Development of a Novel Alzheimer's Disease Model Based on the Theory of the Toxic-conformer of Amyloid β

Abstract

Development of therapeutics for Alzheimer's disease (AD) is an urgent research task. Amyloid β (Aβ) is one of the causative proteins of AD. Irie et al. identified a toxic conformer among the various structures of 42-mer Aβ (Aβ42). This conformer, which possesses a turn structure at the positions Glu22-Asp23, exhibits rapid oligomerization and potent neurotoxicity. By the generation of conformationally-specific antibodies against this toxic conformer of Aβ, elevation of the toxic conformer in the AD brain was strongly suggested.

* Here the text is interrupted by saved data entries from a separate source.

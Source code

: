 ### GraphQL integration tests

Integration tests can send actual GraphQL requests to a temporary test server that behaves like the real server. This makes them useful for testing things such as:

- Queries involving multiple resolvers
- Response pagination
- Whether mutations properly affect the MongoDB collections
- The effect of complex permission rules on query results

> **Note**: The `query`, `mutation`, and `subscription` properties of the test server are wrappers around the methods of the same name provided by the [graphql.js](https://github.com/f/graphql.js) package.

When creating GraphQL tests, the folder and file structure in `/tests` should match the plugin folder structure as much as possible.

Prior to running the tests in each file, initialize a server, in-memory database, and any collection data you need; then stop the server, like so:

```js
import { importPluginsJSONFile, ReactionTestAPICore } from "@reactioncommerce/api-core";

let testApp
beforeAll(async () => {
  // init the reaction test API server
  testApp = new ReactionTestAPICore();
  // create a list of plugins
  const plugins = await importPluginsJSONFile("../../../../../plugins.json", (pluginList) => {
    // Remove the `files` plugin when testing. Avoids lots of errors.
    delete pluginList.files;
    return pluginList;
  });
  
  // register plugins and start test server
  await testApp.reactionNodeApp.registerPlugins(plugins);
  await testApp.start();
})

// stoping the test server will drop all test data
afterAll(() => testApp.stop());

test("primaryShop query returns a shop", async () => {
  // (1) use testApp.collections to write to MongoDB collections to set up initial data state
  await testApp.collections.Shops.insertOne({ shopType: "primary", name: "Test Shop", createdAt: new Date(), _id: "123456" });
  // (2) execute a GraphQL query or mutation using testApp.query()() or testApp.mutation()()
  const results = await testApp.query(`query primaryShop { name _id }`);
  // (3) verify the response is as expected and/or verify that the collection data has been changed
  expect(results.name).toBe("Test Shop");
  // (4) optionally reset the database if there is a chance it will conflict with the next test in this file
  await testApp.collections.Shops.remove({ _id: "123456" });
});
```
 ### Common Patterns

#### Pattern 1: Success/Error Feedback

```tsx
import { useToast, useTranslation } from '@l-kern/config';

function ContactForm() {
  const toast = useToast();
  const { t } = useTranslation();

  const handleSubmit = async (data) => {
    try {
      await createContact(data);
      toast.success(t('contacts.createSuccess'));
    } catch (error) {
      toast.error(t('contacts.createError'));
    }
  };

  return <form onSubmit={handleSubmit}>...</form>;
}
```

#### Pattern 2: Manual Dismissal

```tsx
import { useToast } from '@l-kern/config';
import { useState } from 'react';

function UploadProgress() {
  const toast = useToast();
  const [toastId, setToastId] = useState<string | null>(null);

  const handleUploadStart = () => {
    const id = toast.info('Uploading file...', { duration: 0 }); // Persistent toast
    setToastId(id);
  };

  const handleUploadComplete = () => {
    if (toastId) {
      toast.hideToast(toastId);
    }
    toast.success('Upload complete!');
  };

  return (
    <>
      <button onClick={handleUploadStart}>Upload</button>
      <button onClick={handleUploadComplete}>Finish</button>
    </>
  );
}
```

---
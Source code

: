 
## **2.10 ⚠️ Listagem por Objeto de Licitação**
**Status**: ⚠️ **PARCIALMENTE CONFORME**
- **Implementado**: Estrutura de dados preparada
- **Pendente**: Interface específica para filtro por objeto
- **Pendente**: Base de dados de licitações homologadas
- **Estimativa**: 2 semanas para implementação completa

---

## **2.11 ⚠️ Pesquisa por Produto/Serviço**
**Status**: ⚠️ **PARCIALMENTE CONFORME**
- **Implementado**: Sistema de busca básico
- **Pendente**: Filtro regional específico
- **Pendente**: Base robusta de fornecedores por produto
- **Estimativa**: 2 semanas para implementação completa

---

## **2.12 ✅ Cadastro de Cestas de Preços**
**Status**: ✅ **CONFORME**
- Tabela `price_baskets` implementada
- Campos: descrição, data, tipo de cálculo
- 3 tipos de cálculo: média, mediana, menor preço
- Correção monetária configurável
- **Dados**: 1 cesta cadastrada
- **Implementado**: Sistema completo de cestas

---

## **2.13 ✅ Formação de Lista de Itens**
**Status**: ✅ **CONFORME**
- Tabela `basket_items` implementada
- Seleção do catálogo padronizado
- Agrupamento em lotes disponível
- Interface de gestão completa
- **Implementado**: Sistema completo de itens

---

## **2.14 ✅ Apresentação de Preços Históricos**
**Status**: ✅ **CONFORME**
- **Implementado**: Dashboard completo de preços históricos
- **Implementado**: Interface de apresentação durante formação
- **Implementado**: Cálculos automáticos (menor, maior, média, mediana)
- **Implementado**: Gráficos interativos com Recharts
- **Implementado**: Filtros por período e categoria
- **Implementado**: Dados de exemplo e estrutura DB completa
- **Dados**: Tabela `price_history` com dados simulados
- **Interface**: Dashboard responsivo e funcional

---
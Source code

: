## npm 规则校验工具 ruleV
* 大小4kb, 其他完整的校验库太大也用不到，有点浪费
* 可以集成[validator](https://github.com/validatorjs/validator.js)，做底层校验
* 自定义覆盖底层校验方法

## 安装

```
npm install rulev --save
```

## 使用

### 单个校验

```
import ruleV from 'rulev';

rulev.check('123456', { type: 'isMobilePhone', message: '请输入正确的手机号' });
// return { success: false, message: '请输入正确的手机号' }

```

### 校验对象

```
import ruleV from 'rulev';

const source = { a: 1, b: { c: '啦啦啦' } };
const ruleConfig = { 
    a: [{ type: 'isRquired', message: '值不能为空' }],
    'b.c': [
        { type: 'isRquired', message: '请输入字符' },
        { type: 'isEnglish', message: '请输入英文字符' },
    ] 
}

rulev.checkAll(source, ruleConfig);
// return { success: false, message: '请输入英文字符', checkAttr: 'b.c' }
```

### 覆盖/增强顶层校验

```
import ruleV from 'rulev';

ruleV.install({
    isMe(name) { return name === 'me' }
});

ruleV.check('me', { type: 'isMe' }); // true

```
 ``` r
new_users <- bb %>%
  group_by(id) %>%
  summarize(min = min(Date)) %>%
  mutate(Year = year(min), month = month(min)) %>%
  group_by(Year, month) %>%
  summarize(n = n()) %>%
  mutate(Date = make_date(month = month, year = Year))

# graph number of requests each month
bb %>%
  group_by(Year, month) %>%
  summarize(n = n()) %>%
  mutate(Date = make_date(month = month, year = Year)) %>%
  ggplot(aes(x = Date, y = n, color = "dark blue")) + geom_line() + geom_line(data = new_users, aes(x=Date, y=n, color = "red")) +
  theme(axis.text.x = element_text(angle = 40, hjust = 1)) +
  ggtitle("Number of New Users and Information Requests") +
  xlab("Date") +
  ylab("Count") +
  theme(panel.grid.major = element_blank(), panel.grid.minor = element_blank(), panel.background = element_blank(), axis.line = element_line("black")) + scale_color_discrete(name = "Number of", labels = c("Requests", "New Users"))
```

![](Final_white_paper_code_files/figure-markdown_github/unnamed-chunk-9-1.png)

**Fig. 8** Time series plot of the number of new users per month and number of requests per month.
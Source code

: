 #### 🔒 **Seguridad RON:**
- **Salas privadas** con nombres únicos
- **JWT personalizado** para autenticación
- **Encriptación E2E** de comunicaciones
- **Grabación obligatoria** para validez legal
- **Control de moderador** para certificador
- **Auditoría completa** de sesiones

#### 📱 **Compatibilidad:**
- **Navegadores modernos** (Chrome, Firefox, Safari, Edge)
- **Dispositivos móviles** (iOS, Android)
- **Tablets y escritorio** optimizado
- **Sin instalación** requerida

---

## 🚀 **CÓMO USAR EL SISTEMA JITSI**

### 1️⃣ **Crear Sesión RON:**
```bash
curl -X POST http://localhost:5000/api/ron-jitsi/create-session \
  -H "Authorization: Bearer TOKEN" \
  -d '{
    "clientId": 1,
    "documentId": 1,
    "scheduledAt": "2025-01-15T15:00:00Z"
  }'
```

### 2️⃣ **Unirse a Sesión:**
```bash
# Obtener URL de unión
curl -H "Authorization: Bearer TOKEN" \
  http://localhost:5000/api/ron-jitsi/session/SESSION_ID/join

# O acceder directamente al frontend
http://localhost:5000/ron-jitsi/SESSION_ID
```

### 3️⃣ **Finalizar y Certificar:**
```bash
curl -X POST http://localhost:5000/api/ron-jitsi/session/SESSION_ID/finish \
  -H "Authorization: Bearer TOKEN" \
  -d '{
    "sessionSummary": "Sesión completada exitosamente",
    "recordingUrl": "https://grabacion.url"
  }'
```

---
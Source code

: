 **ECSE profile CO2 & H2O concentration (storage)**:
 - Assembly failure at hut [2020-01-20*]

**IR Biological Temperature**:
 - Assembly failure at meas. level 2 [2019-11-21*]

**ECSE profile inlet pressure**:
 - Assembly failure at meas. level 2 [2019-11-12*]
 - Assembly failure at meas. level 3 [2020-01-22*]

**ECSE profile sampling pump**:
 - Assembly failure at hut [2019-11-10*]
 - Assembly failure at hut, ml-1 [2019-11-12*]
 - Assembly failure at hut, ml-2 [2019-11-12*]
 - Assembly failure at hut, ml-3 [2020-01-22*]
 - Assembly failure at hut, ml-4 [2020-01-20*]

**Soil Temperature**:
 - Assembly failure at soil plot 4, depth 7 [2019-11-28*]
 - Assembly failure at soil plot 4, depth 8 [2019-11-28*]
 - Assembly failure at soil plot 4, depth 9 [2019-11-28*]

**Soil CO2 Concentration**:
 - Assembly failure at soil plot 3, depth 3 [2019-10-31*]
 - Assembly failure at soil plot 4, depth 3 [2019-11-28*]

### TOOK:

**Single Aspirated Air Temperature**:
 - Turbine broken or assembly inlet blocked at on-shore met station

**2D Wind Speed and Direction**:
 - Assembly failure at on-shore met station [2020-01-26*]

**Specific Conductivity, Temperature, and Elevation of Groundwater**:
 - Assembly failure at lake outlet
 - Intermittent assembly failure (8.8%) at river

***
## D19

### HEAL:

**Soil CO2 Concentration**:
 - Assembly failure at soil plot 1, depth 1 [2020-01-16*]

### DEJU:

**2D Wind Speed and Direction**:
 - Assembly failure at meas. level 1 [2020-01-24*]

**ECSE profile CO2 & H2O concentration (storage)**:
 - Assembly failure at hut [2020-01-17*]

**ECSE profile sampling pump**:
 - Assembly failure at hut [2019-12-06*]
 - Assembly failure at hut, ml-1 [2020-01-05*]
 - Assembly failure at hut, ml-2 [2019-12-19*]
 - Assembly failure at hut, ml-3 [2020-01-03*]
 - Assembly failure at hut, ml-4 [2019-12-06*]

To investigate the pathogenic role of the toxic conformer in AD, passive immunization experiments against conventional AD model mice were conducted. Specific antibody administration improved the behavioral abnormalities observed in AD model mice without affecting senile plaque pathology. Next, knock-in mice exclusively producing the toxic conformer of Aβ were generated. These mice exhibited cognitive dysfunction and oligomerization of Aβ, which preceded the onset of the plaque deposition. Taken together, the toxic conformer of Aβ is confirmed to be involved in the pathogenesis of AD, and our knock-in mice could be useful in analyzing the Aβ oligomer-related pathology of AD.